What needs to be done –
In the entries below, find each line with the word "account" and pull it out.

(Supplied material Opens)

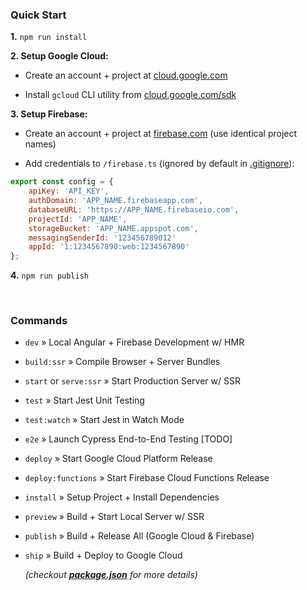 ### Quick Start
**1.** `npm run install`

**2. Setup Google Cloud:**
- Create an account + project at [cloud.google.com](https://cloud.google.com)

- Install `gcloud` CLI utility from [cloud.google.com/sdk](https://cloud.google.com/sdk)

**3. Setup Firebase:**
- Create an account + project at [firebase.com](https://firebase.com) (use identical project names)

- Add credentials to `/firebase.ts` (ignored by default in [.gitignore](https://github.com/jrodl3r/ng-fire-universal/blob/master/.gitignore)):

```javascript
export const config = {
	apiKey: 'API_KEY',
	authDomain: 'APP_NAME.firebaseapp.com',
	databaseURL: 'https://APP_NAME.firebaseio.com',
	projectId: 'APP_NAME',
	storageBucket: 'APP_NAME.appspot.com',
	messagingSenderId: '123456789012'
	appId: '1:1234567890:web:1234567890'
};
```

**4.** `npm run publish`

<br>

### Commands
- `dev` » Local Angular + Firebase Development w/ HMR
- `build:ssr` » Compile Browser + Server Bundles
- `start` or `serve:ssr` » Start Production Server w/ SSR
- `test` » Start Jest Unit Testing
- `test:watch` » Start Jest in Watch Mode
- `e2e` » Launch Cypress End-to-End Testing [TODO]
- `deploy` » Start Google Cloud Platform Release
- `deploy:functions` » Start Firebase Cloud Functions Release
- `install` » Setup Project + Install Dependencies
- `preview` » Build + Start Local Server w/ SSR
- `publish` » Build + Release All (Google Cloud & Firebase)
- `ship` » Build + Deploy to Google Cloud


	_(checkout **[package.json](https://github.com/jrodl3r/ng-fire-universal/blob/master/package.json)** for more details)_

(Supplied material Closes)
(Supplied material Opens)

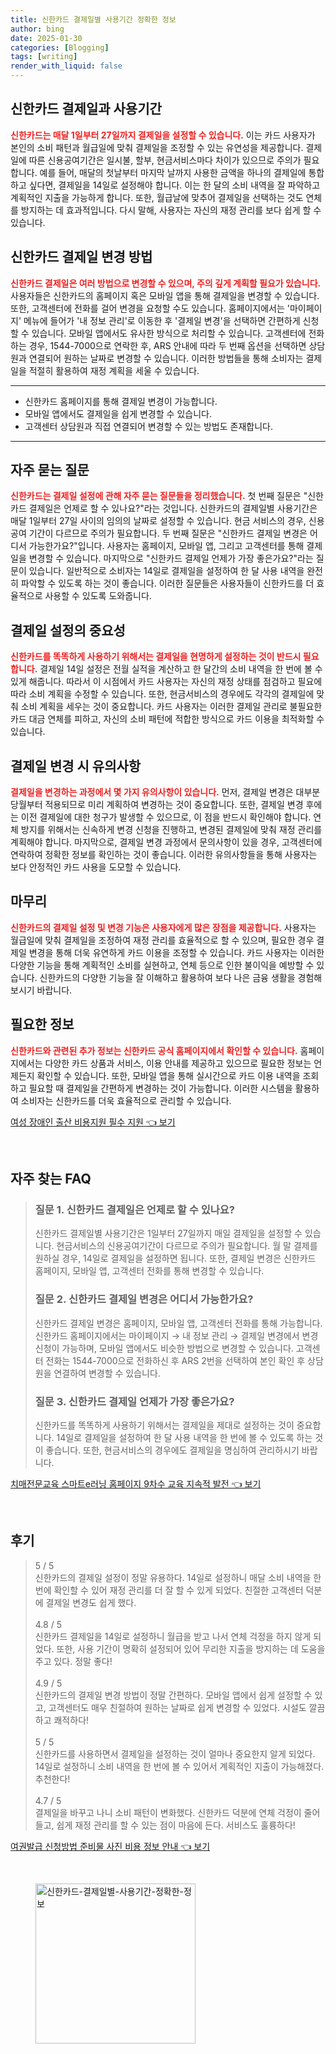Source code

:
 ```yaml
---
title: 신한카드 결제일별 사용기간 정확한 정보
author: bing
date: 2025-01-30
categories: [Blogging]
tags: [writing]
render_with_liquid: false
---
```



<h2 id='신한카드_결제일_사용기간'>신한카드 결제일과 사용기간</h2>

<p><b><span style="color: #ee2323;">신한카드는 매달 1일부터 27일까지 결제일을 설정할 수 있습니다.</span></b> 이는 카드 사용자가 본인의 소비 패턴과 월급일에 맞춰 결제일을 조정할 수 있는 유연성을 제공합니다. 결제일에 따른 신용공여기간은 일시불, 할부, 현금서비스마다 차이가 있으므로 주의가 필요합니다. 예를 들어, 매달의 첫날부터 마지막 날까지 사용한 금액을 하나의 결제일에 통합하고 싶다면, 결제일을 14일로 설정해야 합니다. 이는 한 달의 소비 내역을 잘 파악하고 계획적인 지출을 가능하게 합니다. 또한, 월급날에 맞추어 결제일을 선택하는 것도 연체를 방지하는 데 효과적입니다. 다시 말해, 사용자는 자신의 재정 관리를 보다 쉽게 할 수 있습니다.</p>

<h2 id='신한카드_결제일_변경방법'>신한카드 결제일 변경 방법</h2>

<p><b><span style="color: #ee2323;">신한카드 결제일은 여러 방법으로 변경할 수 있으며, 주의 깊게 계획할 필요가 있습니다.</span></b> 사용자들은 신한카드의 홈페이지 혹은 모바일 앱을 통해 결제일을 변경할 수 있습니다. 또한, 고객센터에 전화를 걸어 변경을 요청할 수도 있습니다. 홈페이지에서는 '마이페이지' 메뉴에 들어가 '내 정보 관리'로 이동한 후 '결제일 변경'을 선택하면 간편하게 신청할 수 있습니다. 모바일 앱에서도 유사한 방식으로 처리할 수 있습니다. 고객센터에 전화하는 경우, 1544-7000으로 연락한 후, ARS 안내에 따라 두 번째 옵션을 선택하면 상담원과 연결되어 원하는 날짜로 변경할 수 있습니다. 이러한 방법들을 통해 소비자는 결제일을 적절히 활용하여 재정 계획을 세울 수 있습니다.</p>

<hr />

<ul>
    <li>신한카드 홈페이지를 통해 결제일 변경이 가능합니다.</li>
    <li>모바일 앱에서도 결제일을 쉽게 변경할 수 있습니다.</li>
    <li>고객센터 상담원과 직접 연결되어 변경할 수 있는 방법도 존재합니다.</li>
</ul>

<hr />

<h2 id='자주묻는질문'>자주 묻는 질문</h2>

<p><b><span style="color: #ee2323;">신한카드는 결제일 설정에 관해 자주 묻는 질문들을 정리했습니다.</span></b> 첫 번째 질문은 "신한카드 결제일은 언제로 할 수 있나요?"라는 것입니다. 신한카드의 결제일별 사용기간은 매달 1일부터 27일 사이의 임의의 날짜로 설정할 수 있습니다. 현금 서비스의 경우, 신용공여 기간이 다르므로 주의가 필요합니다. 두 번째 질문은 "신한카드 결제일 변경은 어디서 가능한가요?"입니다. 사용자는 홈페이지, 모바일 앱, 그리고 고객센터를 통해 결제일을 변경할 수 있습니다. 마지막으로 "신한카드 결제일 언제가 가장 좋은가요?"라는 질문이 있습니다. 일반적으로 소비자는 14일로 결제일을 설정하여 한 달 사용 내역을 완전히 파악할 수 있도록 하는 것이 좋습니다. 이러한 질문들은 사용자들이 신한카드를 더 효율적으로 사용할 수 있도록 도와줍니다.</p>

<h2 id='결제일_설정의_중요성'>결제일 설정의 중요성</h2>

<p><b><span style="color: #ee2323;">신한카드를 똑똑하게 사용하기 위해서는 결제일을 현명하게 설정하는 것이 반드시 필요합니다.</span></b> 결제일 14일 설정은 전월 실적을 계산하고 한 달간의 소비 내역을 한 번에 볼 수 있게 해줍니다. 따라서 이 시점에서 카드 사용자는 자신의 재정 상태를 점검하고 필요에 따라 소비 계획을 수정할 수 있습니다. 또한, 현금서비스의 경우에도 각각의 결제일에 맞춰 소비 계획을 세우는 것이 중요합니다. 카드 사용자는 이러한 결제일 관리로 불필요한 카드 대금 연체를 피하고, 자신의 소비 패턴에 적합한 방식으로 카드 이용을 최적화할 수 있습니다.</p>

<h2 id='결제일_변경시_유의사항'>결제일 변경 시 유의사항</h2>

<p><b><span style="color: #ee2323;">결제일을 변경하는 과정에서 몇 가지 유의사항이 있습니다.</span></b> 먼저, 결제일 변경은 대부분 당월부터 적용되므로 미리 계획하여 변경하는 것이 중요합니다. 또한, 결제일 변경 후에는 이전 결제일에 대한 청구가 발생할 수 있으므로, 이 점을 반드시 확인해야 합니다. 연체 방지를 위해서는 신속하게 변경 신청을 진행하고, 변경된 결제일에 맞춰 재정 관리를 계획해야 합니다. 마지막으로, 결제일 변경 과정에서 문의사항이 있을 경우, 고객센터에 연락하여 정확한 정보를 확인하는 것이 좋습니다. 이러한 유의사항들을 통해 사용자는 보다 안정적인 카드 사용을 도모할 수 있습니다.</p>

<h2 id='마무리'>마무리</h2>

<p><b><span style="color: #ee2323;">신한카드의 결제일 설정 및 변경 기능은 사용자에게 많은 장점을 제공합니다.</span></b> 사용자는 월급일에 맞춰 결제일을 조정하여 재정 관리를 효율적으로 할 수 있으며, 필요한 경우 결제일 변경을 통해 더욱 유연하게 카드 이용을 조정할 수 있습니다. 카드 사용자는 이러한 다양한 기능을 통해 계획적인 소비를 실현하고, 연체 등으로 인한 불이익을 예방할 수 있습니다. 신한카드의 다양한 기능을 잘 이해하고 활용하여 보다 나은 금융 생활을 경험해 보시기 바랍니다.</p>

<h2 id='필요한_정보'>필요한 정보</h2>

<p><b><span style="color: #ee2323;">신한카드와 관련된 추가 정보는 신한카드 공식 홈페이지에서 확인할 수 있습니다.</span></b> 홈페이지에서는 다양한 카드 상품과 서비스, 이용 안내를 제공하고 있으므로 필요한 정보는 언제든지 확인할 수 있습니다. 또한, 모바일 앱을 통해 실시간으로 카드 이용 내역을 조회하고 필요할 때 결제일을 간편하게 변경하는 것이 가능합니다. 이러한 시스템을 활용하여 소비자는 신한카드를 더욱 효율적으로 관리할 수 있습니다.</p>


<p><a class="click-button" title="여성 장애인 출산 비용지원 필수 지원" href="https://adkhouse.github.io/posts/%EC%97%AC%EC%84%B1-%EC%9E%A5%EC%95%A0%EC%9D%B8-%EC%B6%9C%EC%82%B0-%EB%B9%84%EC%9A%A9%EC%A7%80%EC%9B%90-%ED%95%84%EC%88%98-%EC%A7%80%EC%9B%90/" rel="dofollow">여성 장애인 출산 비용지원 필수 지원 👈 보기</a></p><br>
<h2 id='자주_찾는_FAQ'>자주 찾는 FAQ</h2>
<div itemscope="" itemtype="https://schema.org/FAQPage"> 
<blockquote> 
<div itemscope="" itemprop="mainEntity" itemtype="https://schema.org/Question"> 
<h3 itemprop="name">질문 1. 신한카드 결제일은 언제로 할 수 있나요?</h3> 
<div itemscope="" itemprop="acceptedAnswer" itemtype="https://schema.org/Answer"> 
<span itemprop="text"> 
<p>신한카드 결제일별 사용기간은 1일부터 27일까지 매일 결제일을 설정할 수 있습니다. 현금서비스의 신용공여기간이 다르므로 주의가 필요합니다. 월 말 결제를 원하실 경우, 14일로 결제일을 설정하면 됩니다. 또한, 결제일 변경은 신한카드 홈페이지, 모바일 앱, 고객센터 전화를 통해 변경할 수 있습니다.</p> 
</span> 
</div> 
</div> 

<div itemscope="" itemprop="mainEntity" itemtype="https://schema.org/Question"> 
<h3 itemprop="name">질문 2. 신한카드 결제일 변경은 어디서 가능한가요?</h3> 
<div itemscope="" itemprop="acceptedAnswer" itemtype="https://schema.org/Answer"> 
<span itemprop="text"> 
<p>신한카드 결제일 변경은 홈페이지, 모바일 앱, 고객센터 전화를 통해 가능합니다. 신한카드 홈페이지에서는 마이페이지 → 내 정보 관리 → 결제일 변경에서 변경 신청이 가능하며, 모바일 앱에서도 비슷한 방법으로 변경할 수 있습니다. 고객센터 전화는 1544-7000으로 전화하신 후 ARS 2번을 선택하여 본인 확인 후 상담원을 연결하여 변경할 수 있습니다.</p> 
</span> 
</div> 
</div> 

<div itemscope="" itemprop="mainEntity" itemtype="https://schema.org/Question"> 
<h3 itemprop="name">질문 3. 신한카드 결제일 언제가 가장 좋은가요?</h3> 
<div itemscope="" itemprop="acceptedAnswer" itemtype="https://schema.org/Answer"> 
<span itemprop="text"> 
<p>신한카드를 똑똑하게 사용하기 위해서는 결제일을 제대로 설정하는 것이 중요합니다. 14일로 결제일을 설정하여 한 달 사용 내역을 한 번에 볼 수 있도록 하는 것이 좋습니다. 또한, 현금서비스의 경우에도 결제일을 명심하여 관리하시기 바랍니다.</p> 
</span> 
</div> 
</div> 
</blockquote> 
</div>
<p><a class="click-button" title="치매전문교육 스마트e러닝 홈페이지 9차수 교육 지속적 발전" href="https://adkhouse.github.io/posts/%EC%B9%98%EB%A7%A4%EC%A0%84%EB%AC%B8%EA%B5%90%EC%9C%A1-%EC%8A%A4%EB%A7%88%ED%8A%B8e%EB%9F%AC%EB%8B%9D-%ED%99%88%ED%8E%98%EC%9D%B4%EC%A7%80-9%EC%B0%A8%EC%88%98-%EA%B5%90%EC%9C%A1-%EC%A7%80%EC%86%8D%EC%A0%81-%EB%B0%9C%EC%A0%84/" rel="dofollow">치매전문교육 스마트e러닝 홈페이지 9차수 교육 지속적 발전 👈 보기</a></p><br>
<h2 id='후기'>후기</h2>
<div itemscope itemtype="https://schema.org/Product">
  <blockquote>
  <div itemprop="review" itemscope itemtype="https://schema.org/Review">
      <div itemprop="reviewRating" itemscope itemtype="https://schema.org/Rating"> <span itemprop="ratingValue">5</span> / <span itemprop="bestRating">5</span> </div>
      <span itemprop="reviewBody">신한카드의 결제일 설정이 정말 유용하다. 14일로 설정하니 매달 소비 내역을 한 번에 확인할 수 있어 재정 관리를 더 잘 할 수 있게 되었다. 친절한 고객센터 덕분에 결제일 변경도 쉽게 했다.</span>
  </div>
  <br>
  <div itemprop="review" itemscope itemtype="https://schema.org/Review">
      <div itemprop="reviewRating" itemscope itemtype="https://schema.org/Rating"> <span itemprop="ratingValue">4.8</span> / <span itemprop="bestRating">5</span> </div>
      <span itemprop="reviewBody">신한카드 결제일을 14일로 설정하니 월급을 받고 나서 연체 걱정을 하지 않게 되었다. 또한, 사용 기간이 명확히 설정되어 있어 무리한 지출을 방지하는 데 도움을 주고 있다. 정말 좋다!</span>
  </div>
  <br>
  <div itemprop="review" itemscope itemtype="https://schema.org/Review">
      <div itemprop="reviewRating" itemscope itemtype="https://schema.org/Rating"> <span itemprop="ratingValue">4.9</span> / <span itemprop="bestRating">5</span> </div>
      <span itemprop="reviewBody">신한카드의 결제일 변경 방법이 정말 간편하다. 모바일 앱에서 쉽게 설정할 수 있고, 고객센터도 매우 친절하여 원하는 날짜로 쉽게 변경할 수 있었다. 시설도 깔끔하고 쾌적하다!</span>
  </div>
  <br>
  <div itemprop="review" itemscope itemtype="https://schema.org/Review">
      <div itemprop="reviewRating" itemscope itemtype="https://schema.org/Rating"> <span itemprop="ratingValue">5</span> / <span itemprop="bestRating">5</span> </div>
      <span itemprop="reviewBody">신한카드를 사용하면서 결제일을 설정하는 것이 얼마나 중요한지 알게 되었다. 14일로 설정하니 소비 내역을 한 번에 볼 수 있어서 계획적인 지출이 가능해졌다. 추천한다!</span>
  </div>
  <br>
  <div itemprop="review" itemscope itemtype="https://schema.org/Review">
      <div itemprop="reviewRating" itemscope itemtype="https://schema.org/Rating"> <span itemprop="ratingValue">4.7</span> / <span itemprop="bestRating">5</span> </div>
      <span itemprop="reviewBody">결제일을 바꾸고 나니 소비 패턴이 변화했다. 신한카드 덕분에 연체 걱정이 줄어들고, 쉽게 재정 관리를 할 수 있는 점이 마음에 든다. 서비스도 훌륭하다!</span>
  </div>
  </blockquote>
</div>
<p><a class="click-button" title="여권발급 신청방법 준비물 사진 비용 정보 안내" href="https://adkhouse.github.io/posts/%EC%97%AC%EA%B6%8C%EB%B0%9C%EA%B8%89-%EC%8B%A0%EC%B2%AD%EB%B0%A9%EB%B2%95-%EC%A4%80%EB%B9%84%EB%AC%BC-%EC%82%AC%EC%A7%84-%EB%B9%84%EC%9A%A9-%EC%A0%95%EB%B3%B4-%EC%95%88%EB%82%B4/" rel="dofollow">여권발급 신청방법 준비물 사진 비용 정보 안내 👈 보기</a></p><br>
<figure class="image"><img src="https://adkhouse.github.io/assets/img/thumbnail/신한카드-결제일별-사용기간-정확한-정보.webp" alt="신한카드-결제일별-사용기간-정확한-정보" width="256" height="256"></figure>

(Supplied material Closes)

Response area –
- Create an account + project at [cloud.google.com](https://cloud.google.com)
- Create an account + project at [firebase.com](https://firebase.com) (use identical project names)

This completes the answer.